Whenever a line carries the word "server", pull it out of the entries.

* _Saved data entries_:
::::
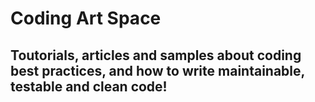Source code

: # Coding Art Space

## Toutorials, articles and samples  about coding best practices, and how to write maintainable, testable and clean code!  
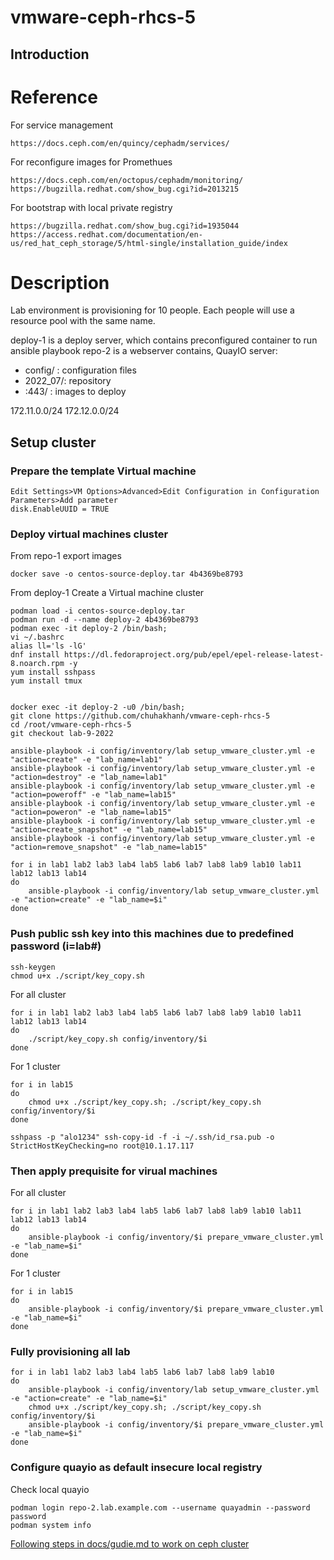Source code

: # vmware-ceph-rhcs-5



## Introduction

# Reference

For service management

    https://docs.ceph.com/en/quincy/cephadm/services/

For reconfigure images for Promethues
    
    https://docs.ceph.com/en/octopus/cephadm/monitoring/
    https://bugzilla.redhat.com/show_bug.cgi?id=2013215

For bootstrap with local private registry
    
    https://bugzilla.redhat.com/show_bug.cgi?id=1935044
    https://access.redhat.com/documentation/en-us/red_hat_ceph_storage/5/html-single/installation_guide/index
# Description

Lab environment is provisioning for 10 people. Each people will use a resource pool with the same name. 

deploy-1 is a deploy server, which contains preconfigured container to run ansible playbook
repo-2 is a webserver contains, QuayIO server:
- config/ : configuration files
- 2022_07/<repo ID>: repository 
- :443/ : images to deploy

172.11.0.0/24
172.12.0.0/24

## Setup cluster

### Prepare the template Virtual machine

    Edit Settings>VM Options>Advanced>Edit Configuration in Configuration Parameters>Add parameter
    disk.EnableUUID = TRUE
          
### Deploy virtual machines cluster

From repo-1 export images

    docker save -o centos-source-deploy.tar 4b4369be8793

From deploy-1 
Create a Virtual machine cluster 

    podman load -i centos-source-deploy.tar
    podman run -d --name deploy-2 4b4369be8793
    podman exec -it deploy-2 /bin/bash; 
    vi ~/.bashrc 
    alias ll='ls -lG'
    dnf install https://dl.fedoraproject.org/pub/epel/epel-release-latest-8.noarch.rpm -y
    yum install sshpass
    yum install tmux

    
    docker exec -it deploy-2 -u0 /bin/bash;
    git clone https://github.com/chuhakhanh/vmware-ceph-rhcs-5
    cd /root/vmware-ceph-rhcs-5
    git checkout lab-9-2022

    ansible-playbook -i config/inventory/lab setup_vmware_cluster.yml -e "action=create" -e "lab_name=lab1"
    ansible-playbook -i config/inventory/lab setup_vmware_cluster.yml -e "action=destroy" -e "lab_name=lab1"
    ansible-playbook -i config/inventory/lab setup_vmware_cluster.yml -e "action=poweroff" -e "lab_name=lab15"
    ansible-playbook -i config/inventory/lab setup_vmware_cluster.yml -e "action=poweron" -e "lab_name=lab15"
    ansible-playbook -i config/inventory/lab setup_vmware_cluster.yml -e "action=create_snapshot" -e "lab_name=lab15"
    ansible-playbook -i config/inventory/lab setup_vmware_cluster.yml -e "action=remove_snapshot" -e "lab_name=lab15"

    for i in lab1 lab2 lab3 lab4 lab5 lab6 lab7 lab8 lab9 lab10 lab11 lab12 lab13 lab14
    do
        ansible-playbook -i config/inventory/lab setup_vmware_cluster.yml -e "action=create" -e "lab_name=$i"
    done

### Push public ssh key into this machines due to predefined password (i=lab#)
    
    ssh-keygen
    chmod u+x ./script/key_copy.sh
    
For all cluster 
    
    for i in lab1 lab2 lab3 lab4 lab5 lab6 lab7 lab8 lab9 lab10 lab11 lab12 lab13 lab14
    do
        ./script/key_copy.sh config/inventory/$i
    done
    
For 1 cluster     

    for i in lab15
    do
        chmod u+x ./script/key_copy.sh; ./script/key_copy.sh config/inventory/$i
    done
    
    sshpass -p "alo1234" ssh-copy-id -f -i ~/.ssh/id_rsa.pub -o StrictHostKeyChecking=no root@10.1.17.117
    
### Then apply prequisite for virual machines

For all cluster 

    for i in lab1 lab2 lab3 lab4 lab5 lab6 lab7 lab8 lab9 lab10 lab11 lab12 lab13 lab14
    do
        ansible-playbook -i config/inventory/$i prepare_vmware_cluster.yml -e "lab_name=$i"
    done

For 1 cluster 

    for i in lab15
    do
        ansible-playbook -i config/inventory/$i prepare_vmware_cluster.yml -e "lab_name=$i"
    done


### Fully provisioning all lab

    for i in lab1 lab2 lab3 lab4 lab5 lab6 lab7 lab8 lab9 lab10
    do
        ansible-playbook -i config/inventory/lab setup_vmware_cluster.yml -e "action=create" -e "lab_name=$i"
        chmod u+x ./script/key_copy.sh; ./script/key_copy.sh config/inventory/$i
        ansible-playbook -i config/inventory/$i prepare_vmware_cluster.yml -e "lab_name=$i"
    done
    

### Configure quayio as default insecure local registry 

Check local quayio

    podman login repo-2.lab.example.com --username quayadmin --password password
    podman system info

[Following steps in docs/gudie.md to work on ceph cluster](docs/guide.md)
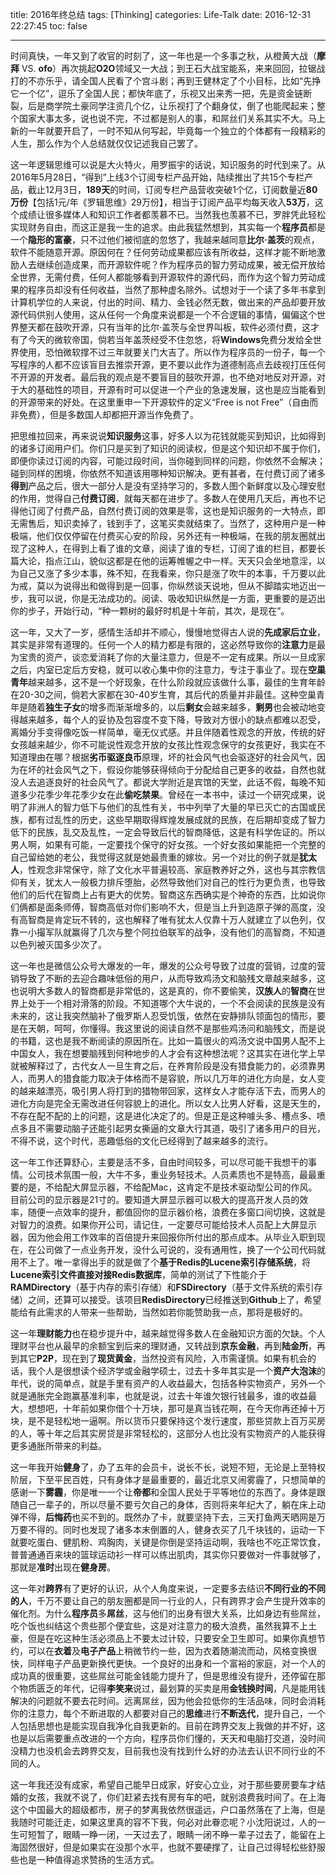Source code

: title: 2016年终总结
tags: [Thinking]
categories: Life-Talk
date: 2016-12-31 22:27:45
toc: false

---

时间真快，一年又到了收官的时刻了，这一年也是一个多事之秋，从橙黄大战（**摩拜** VS. **ofo**）再次挑起**O2O**领域又一大战；到王石大战宝能系，来来回回，拉锯战打的不亦乐乎，请全国人民看了个宫斗剧；再到王健林定了个小目标，比如“先挣它一个亿”，逗乐了全国人民；都快年底了，乐视又出来秀一把，先是资金链断裂，后是商学院土豪同学注资几个亿，让乐视打了个翻身仗，倒了也能爬起来；整个国家大事太多，说也说不完，不过都是别人的事，和屌丝们关系其实不大。马上新的一年就要开启了，一时不知从何写起，毕竟每一个独立的个体都有一段精彩的人生，那么作为个人总结就仅仅记述我自己罢了。

这一年逻辑思维可以说是大火特火，用罗振宇的话说，知识服务的时代到来了。从2016年5月28日，“得到”上线3个订阅专栏产品开始，陆续推出了共15个专栏产品，截止12月3日，**189天**的时间，订阅专栏产品营收突破1个亿，订阅数量近**80万份**【包括1元/年《罗辑思维》29万份】，相当于订阅产品平均每天收入**53万**，这个成绩让很多媒体人和知识工作者都羡慕不已。当然我也羡慕不已，罗胖凭此轻松实现财务自由，而这正是我一生的追求。由此我猛然想到，其实每一个**程序员**都是一个**隐形的富豪**，只不过他们被彻底的忽悠了，我越来越同意**比尔·盖茨**的观点，软件不能随意开源。原因何在？任何劳动成果都应该有所收益，这样才能不断地激励人去继续创造成果，而开源软件呢？作为程序员的智力劳动成果，被无偿开放给全世界，无需付费，任何人都能够看到开源软件的源代码，而作为这个智力劳动成果的程序员却没有任何收益，当然了那种虚名除外。试想对于一个读了多年书拿到计算机学位的人来说，付出的时间、精力、金钱必然无数，做出来的产品却要开放源代码供别人使用，这从任何一个角度来说都是一个不合逻辑的事情，偏偏这个世界整天都在鼓吹开源，只有当年的比尔·盖茨与全世界叫板，软件必须付费，这才有了今天的微软帝国，倘若当年盖茨经受不住忽悠，将**Windows**免费分发给全世界使用，恐怕微软撑不过三年就要关门大吉了。所以作为程序员的一份子，每一个写程序的人都不应该盲目去推崇开源，更不要以此作为道德制高点去歧视打压任何不开源的开发者。最后我的观点是不要盲目的鼓吹开源，也不绝对地反对开源，对于大的基础性的项目，开源有时可以促进一个产业的急速发展，这也是应当能看到的开源带来的好处。在这里重申一下开源软件的定义“Free is not Free”（自由而非免费），但是多数国人却都把开源当作免费了。

把思维拉回来，再来说说**知识服务**这事，好多人以为花钱就能买到知识，比如得到的诸多订阅用户们。你们只是买到了知识的阅读权，但是这个知识却不属于你们，即便你读过订阅的内容，可能过段时间，当你碰到同样的问题，你依然不会解决；碰到同样的困境，你依然不知道该用哪种知识解决。更有甚者，在付费订阅了诸多**得到**产品之后，很大一部分人是没有坚持学习的，多数人图个新鲜度以及心理安慰的作用，觉得自己**付费订阅**，就每天都在进步了。多数人在使用几天后，再也不记得他订阅了付费产品，自然付费订阅的效果是零，这也是知识服务的一大特点，即无需售后，知识卖掉了，钱到手了，这笔买卖就结束了。当然了，这种用户是一种极端，他们仅仅停留在付费买心安的阶段，另外还有一种极端，在我的朋友圈就出现了这种人，在得到上看了谁的文章，阅读了谁的专栏，订阅了谁的栏目，都要长篇大论，指点江山，貌似这都是在他的运筹帷幄之中一样。天天只会坐地意淫，以为自己又涨了多少本事，殊不知，在我看来，你只是涨了吹牛的本事，千万要以此为戒，莫以为说得出和做得到是一回事，你纵然谈天说地，但从不脚踏实地迈出一步，我可以说，你是无法成功的。阅读、吸收知识纵然是一方面，更重要的是迈出你的步子，开始行动，“种一颗树的最好时机是十年前，其次，是现在”。

这一年，又大了一岁，感情生活却并不顺心，慢慢地觉得古人说的**先成家后立业**，其实是非常有道理的。任何一个人的精力都是有限的，这必然导致你的**注意力**是最为宝贵的资产，谈恋爱消耗了你的大量注意力，但是不一定有成果。所以一旦成家之后，内室已定后方安稳，就可以收心集中你的注意力，专注于事业了。现在**空巢青年**越来越多，这不是一个好现象，在什么阶段就应该做什么事，最佳的生育年龄在20-30之间，倘若大家都在30-40岁生育，其后代的质量并非最佳。这种空巢青年是随着**独生子女**的增多而渐渐增多的，以后**剩女**会越来越多，**剩男**也会被动地变得越来越多，每个人的妥协及包容度不变下降，导致对方很小的缺点都难以忍受，离婚分手变得像吃饭一样简单，毫无仪式感。并且伴随着性观念的开放，传统的好女孩越来越少，你不可能说性观念开放的女孩比性观念保守的女孩更好，我实在不知道理由在哪？根据**劣币驱逐良币**原理，坏的社会风气也会驱逐好的社会风气，因为在坏的社会风气之下，假设你能够获得倾向于分配给自己更多的收益，自然也就没人去追逐良好的社会风气了。都说大学附近是宾馆的天堂，此话不假，每晚不知道多少花季少年花季少女在此**偷吃禁果**。曾经在一本书中，读过一个研究成果，说明了非洲人的智力低下与他们的乱性有关，书中列举了大量的早已灭亡的古国或民族，都有过乱性的历史，这些早期取得辉煌发展成就的民族，在后期却变成了智力低下的民族，乱交及乱性，一定会导致后代的智商降低，这是有科学佐证的。所以男人啊，如果有可能，一定要找个保守的好女孩。一个好女孩如果能把一个完整的自己留给她的老公，我觉得这就是她最贵重的嫁妆。另一个对比的例子就是**犹太人**，性观念非常保守，除了文化水平普遍较高、家庭教养好之外，这也与其宗教信仰有关，犹太人一般极力排斥堕胎，必然导致他们对自己的性行为更负责，也导致他们的后代在智商上占有更大的优势。智商这东西确实是个神奇的东西，比如说你们俩都是面条师傅，智商高低对你们影响不大，但是当上升到造原子弹的高度，没有高智商是肯定玩不转的，这也解释了唯有犹太人仅靠十万人就建立了以色列，仅靠一小撮军队就赢得了几次与整个阿拉伯联军的战争，没有他们的高智商，不知道以色列被灭国多少次了。

这一年也是微信公众号大爆发的一年，爆发的公众号导致了过度的营销，过度的营销导致了不断的去迎合趣味低俗的用户，从而导致鸡汤文和脑残文章越来越多，这也说明大多数人的智商都是非常低的，这是真的，你不要偷笑，**汉族人**的**智商**在世界上处于一个相对滑落的阶段。不知道哪个大牛说的，一个不会阅读的民族是没有未来的，这让我突然脑补了俄罗斯人忍受饥饿，依然在安静排队领面包的情形，要是在天朝，呵呵，你懂得。我这里说的阅读自然不是那些鸡汤问和脑残文，而是说的书籍，这也是我不断阅读的原因所在。比如一篇很火的鸡汤文说中国男人配不上中国女人，我在想要脑残到何种地步的人才会有这种想法呢？这其实在进化学上早就被解释过了，古代女人一旦生育之后，在养育阶段是没有猎食能力的，必须靠男人，而男人的猎食能力取决于体格而不是容貌，所以几万年的进化方向是，女人变的越来越漂亮，吸引男人将打到的猎物带回家，这样女人才能存活下去，而男人的进化方向是完全无需改进任何容貌上的进化。所以女人比男人好看，这是天生的，不存在配不配的上的问题，这是进化决定了的。但是正是这种噱头多、槽点多、喷点多且不需要动脑子还能引起男女撕逼的文章大行其道，吸引了诸多用户的目光，不得不说，这个时代，恶趣低俗的文化已经得到了越来越多的流行。

这一年工作还算舒心，主要是活不多，自由时间较多，可以尽可能干我想干的事情。公司技术氛围一般，大牛不多，重业务轻技术。人员素质也不是特高，最最重要的是，不给配大屏显示器，不给配Mac，这肯定不是技术驱动型公司的作风。目前公司的显示器是21寸的。要知道大屏显示器可以极大的提高开发人员的效率，随便一点效率的提升，都值回你的显示器价格，浪费在多窗口间切换，这就是对智力的浪费。如果你开公司，请记住，一定要尽可能给技术人员配上大屏显示器，因为他会用工作效率的百倍提升来回报你所付出的那点成本。从毕业入职到现在，在公司做了一点业务开发，没什么可说的，没有通用性，换了一个公司代码就用不上了。唯一拿得出手的就是做了个**基于Redis的Lucene索引存储系统**，将**Lucene索引文件直接对接Redis数据库**，简单的测试了下性能介于**RAMDirectory**（基于内存的索引存储）和**FSDirectory**（基于文件系统的索引存储）之间，还算可以接受。该项目**RedisDirectory**已经推送到**Github**上了，希望能给有此需求的人带来一些帮助，当然如若你能赞助我一点，那将是极好的。

这一年**理财能力**也在稳步提升中，越来越觉得多数人在金融知识方面的欠缺。个人理财平台也从最早的余额宝到后来的理财通，又转战到**京东金融**，再到**陆金所**，再到其它**P2P**，现在到了**现货黄金**，当然投资有风险，入市需谨慎。如果有机会的话，我个人是很想读个经济学或金融学硕士，过去十多年其实是一个**资产大泡沫**的年代，说的简单点，就是手里有资产的人收益最大，包括各种实物资产，另外一个就是通胀完全跑赢基准利率，也就是说，过去十年谁欠银行钱最多，谁的收益最大，想想吧，十年前如果你借个十万块，那可是真当钱花啊，在今天你再还掉十万块，是不是轻松地一逼啊。所以货币只要保持这个发行速度，那些贷款上百万买房的人，等十年之后其实房贷是非常轻松的，这部分人也比没有实物资产的人能获得更多通胀所带来的利益。

这一年我开始**健身**了，办了五年的会员卡，说长不长，说短不短，无论是上至特权阶层，下至平民百姓，只有身体才是最重要的，最近北京又闹雾霾了，只想简单的感谢一下**雾霾**，你是唯一一个让**帝都**和全国人民处于平等地位的东西了。身体是跟随自己一辈子的，所以尽量不要亏欠自己的身体，否则将来年纪大了，躺在床上动弹不得，**后悔药**也买不到的。既然办了卡，就要坚持下去，三天打鱼两天晒网是万万要不得的。同时也发现了诸多本末倒置的人，健身衣买了几千块钱的，运动一下就要吃蛋白、健肌粉、鸡胸肉，关键是你倒是坚持运动啊，我啥也不吃正常饮食，普普通通百来块的篮球运动衫一样可以练出肌肉，其实你只要做对一件事就够了，那就是**准时**出现在**健身房**。

这一年对**跨界**有了更好的认识，从个人角度来说，一定要多去结识**不同行业的不同的人**，千万不要让自己的朋友圈都是同一行业的人，只有跨界才会产生提升效率的催化剂。为什么**程序员**多**屌丝**，这与他们的出身有很大关系，比如身边有些屌丝，吃个饭也纠结这个贵些那个便宜些，这是对注意力的极大浪费，虽然我算不上土豪，但是在吃这种生活必须品上不要太过计较，只要安全卫生即可。如果你真想节约，可以在**衣着**及**电子产品**上稍微节约一些，因为衣着随潮流而动，风格变换很快，同样电子产品更新换代更快。一个良好的出身和一个富裕的家庭，对一个人的成功真的很重要，这些屌丝可能金钱能力提升了，但是思维没有提升，还停留在那个物质匮乏的年代，记得**李笑来**说过，最划算的买卖是用**金钱换时间**，凡是能用钱解决的问题就不要去花时间。远离屌丝，因为他会拉低你的生活品味，同时会消耗你的注意力，每个不断进取的人都要对自己的**思维**进行**不断迭代**，提升自己，一个人包括思想也是能实现自我净化自我更新的。目前在跨界交友上我做的并不好，这也是以后需要重点改进的一个方向，程序员你们懂的，天天和电脑打交道，没时间没精力也没机会去跨界交友，目前我也没有找到什么好的办法去认识不同行业的不同的人。

这一年我还没有成家，希望自己能早日成家，好安心立业，对于那些要房要车才结婚的女孩，我就不说了，你们赶紧去找有房有车的吧，就别浪费我时间了。在上海这个中国最大的超级都市，房子的梦离我依然很遥远，户口虽然落在了上海，但是我随时可能迁走，如果这里真的容不下我，何必对此眷恋呢？小沈阳说过，人的一生可短暂了，眼睛一睁一闭，一天过去了，眼睛一闭不睁一辈子过去了，能留在上海固然很好，但是如果实在没那个水平，也就不要硬撑了，让自己过得轻松些舒服些也是一种值得追求赞扬的生活方式。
::::
* _Answer space_:
deploy-1 is a deploy server, which contains preconfigured container to run ansible playbook
repo-2 is a webserver contains, QuayIO server:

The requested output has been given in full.